Your Data

Who’s Visiting the Phishing Site?

Today, while hunting, I found a malicious HTML page in my spam trap. The page was a fake JP Morgan Chase bank. Nothing fancy. When I found such material, I usually search for “POST” HTTP requests to collect URLs and visit the websites that receive the victim’s data. As usual, the website was not properly protected and all files were readable. This one looked interesting:

Data File

The first question was: are those data relevant. Probably not… Why?

Today, many attackers protect their malicious website via an .htaccess file to restrict access to their victims only. In this case, the Chase bank being based in the US, we could expect that most of the visitors’ IP addresses to be geolocalized there but it was not the case this time. I downloaded the data file that contained 503 records. Indeed, most of them contained empty or irrelevant information. So I decided to have a look at the IP addresses. Who’s visiting the phishing site?

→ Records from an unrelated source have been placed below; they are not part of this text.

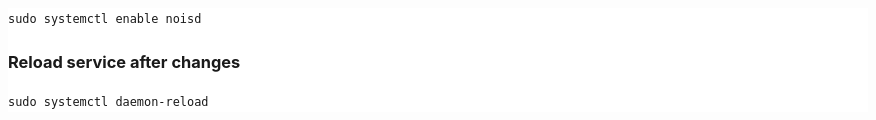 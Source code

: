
 ```
sudo systemctl enable noisd
```
### Reload service after changes
```
sudo systemctl daemon-reload
```
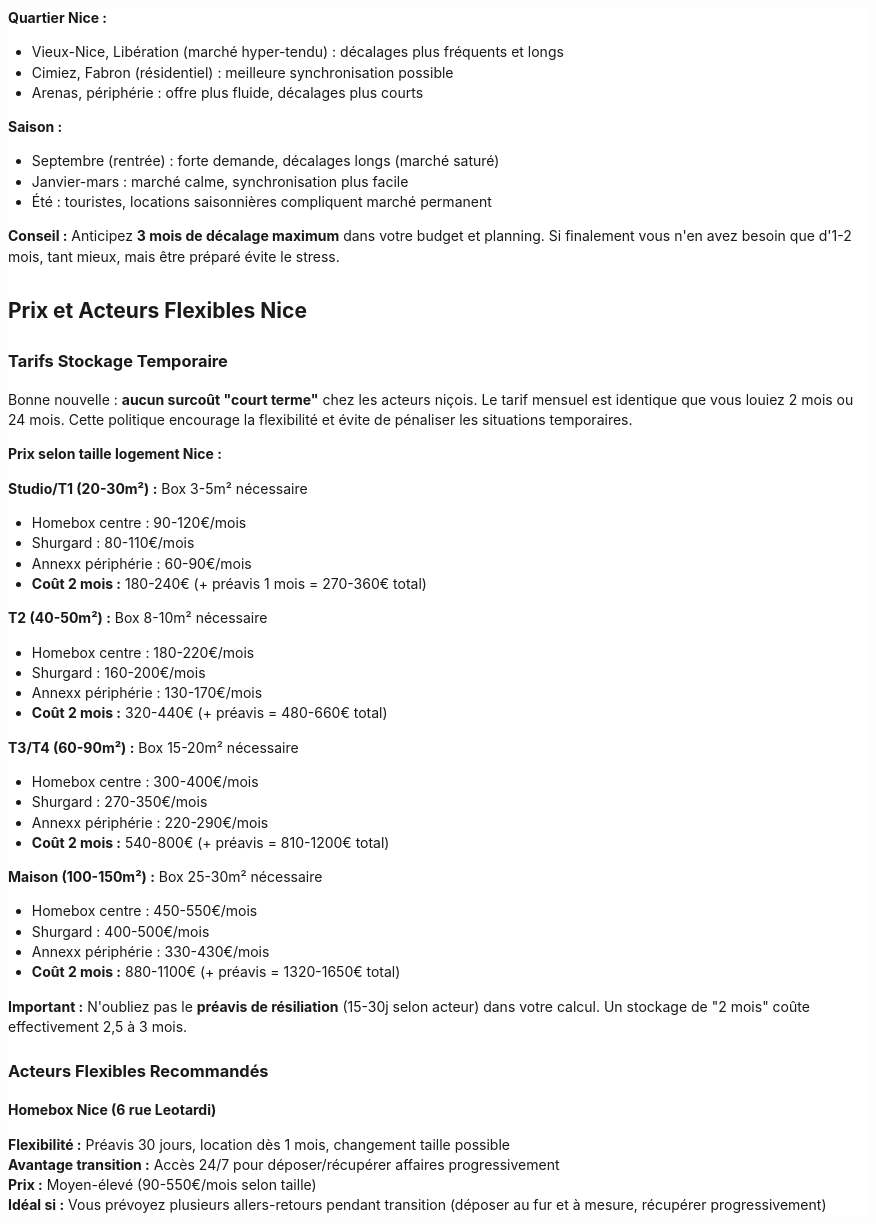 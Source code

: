 **Quartier Nice :**
- Vieux-Nice, Libération (marché hyper-tendu) : décalages plus fréquents et longs
- Cimiez, Fabron (résidentiel) : meilleure synchronisation possible
- Arenas, périphérie : offre plus fluide, décalages plus courts

**Saison :**
- Septembre (rentrée) : forte demande, décalages longs (marché saturé)
- Janvier-mars : marché calme, synchronisation plus facile
- Été : touristes, locations saisonnières compliquent marché permanent

**Conseil :** Anticipez **3 mois de décalage maximum** dans votre budget et planning. Si finalement vous n'en avez besoin que d'1-2 mois, tant mieux, mais être préparé évite le stress.

## Prix et Acteurs Flexibles Nice

### Tarifs Stockage Temporaire

Bonne nouvelle : **aucun surcoût "court terme"** chez les acteurs niçois. Le tarif mensuel est identique que vous louiez 2 mois ou 24 mois. Cette politique encourage la flexibilité et évite de pénaliser les situations temporaires.

**Prix selon taille logement Nice :**

**Studio/T1 (20-30m²) :** Box 3-5m² nécessaire
- Homebox centre : 90-120€/mois
- Shurgard : 80-110€/mois
- Annexx périphérie : 60-90€/mois
- **Coût 2 mois :** 180-240€ (+ préavis 1 mois = 270-360€ total)

**T2 (40-50m²) :** Box 8-10m² nécessaire
- Homebox centre : 180-220€/mois
- Shurgard : 160-200€/mois
- Annexx périphérie : 130-170€/mois
- **Coût 2 mois :** 320-440€ (+ préavis = 480-660€ total)

**T3/T4 (60-90m²) :** Box 15-20m² nécessaire
- Homebox centre : 300-400€/mois
- Shurgard : 270-350€/mois
- Annexx périphérie : 220-290€/mois
- **Coût 2 mois :** 540-800€ (+ préavis = 810-1200€ total)

**Maison (100-150m²) :** Box 25-30m² nécessaire
- Homebox centre : 450-550€/mois
- Shurgard : 400-500€/mois
- Annexx périphérie : 330-430€/mois
- **Coût 2 mois :** 880-1100€ (+ préavis = 1320-1650€ total)

**Important :** N'oubliez pas le **préavis de résiliation** (15-30j selon acteur) dans votre calcul. Un stockage de "2 mois" coûte effectivement 2,5 à 3 mois.

### Acteurs Flexibles Recommandés

**Homebox Nice (6 rue Leotardi)**

**Flexibilité :** Préavis 30 jours, location dès 1 mois, changement taille possible  
**Avantage transition :** Accès 24/7 pour déposer/récupérer affaires progressivement  
**Prix :** Moyen-élevé (90-550€/mois selon taille)  
**Idéal si :** Vous prévoyez plusieurs allers-retours pendant transition (déposer au fur et à mesure, récupérer progressivement)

Let’s generate some statistics!

$ grep ^ip: data.txt |cut -d ' ' -f 2 | sort -u >victims.csv
$ wc -l victims.csv

With Splunk, we can easily display them on a fancy map:

| inputlookup victims.csv | iplocation IP \
| inputlookup victims.csv | iplocation IP \
| stats count by IP, lat, lon, City, Country, Region

IP Map

Here is the top-5 of countries which visited the phishing page or, more precisely, which submitted a POST request:

United States 64
United Kingdom 13
France 11
Germany 7
Australia 5

Some IP addresses visited multiple times the website: 187 77 21 9 6

A reverse lookup on the IP addresses revealed some interesting information:

  • The Google App Engine was the top visitor
  • Many VPS providers visited the page, probably owned by researchers (OVH, Amazon EC2)
  • Service protecting against phishing sites visited the page (ex:,,
  • Many Tor exit-nodes
  • Some online URL scanners (
  • Some CERTS (CIRCL)

Two nice names were found:

  • Trendmicro
  • Trustwave

No real victim left his/her data on the fake website. Some records contained data but fake ones (although probably entered manually). All the traffic was generated by crawlers, bot and security tools…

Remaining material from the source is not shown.